The defense ministry is starting out by providing 11,000 "training drones" to military personnel this year, with the goal of eventually deploying 60,000 drones across the military by 2029. An additional complication comes from the South Korean military looking to procure drones with 100 percent domestically produced components and no Chinese components due to security concerns, according to the defense minister's comments reported by Reuters... South Korean companies are building new military attack drones, but the defense ministry may struggle to find enough commercial drones made without Chinese components to train hundreds of thousands of military conscripts, said Min-Cheol Jung, a cofounder of the Team Retriever counter-drone red team based in South Korea, in a War on the Rocks article.
3 comments
Re:Good luck with that (Score: 5, Insightful)
by Tony Isaac ( 1301187 ) on Monday June 29, 2026 @10:11PM (#66216226)

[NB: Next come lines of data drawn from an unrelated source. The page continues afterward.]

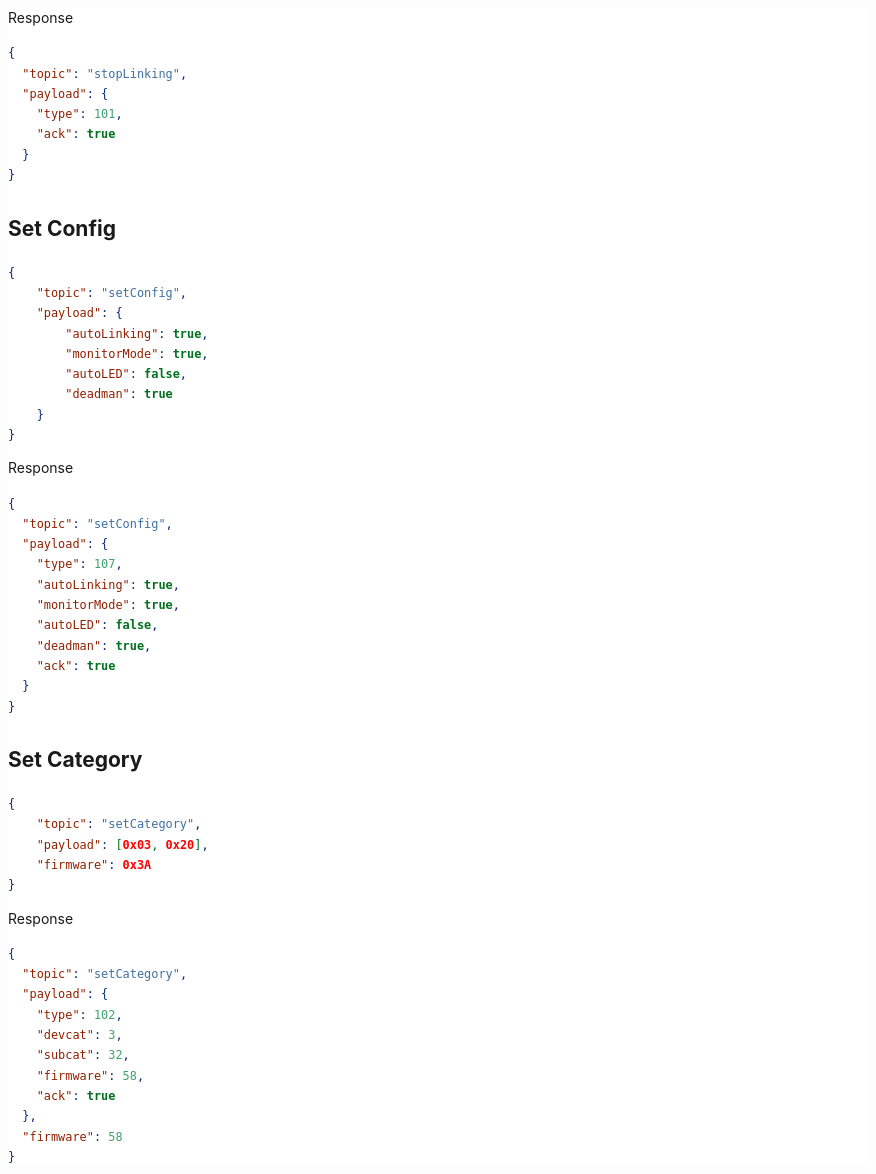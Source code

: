Response
```json
{
  "topic": "stopLinking",
  "payload": {
    "type": 101,
    "ack": true
  }
}
```

## Set Config

```json
{
	"topic": "setConfig",
	"payload": {
		"autoLinking": true,
		"monitorMode": true,
		"autoLED": false,
		"deadman": true
	}
}
```

Response
```json
{
  "topic": "setConfig",
  "payload": {
    "type": 107,
    "autoLinking": true,
    "monitorMode": true,
    "autoLED": false,
    "deadman": true,
    "ack": true
  }
}
```

## Set Category

```json
{
	"topic": "setCategory",
	"payload": [0x03, 0x20],
	"firmware": 0x3A
}
```

Response
```json
{
  "topic": "setCategory",
  "payload": {
    "type": 102,
    "devcat": 3,
    "subcat": 32,
    "firmware": 58,
    "ack": true
  },
  "firmware": 58
}
```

Ukraine seems to have done it in just 4 years of war. Their drone components are made primarily in Turkey, Germany, and the US. I don't see why South Korea couldn't find a way.
Re:It won't take much training (Score: 5, Informative)
by Anonymous Coward ( None ) on Monday June 29, 2026 @11:20PM (#66216266)
It won't take much training to use drones.
Effectively coordinating drones in combat is on par with being a pilot or air traffic controller. It takes a great deal of training. Real enemies don't just stand around waiting to get droned. Comms are exotic, involving terrestrial repeaters, fiber, satellites, etc. Batteries are very limited, so you have to gather intel and use it effectively because you can't just buzz around endlessly looking for targets of opportunity. Plus, the enemy is trying to kill you, and you're radiating RF, so unless you are properly trained in concealment and countermeasures, you die.
It's combat. Combat requires training. Lots and lots of training.
The US needs to get on board too (Score: 5, Informative)
by Tony Isaac ( 1301187 ) on Monday June 29, 2026 @10:13PM (#66216232)
Yes, I know the US already has drones. But the US military tends to have big, expensive ones. The wars of the future will rely on mass-production of small, cheap drones. The war with Iran demonstrated that, for all the billions the US spends on weapons, they can run out pretty quickly. Too many million-dollar Tomahawk Cruise missiles and not enough cheap, short-range drones.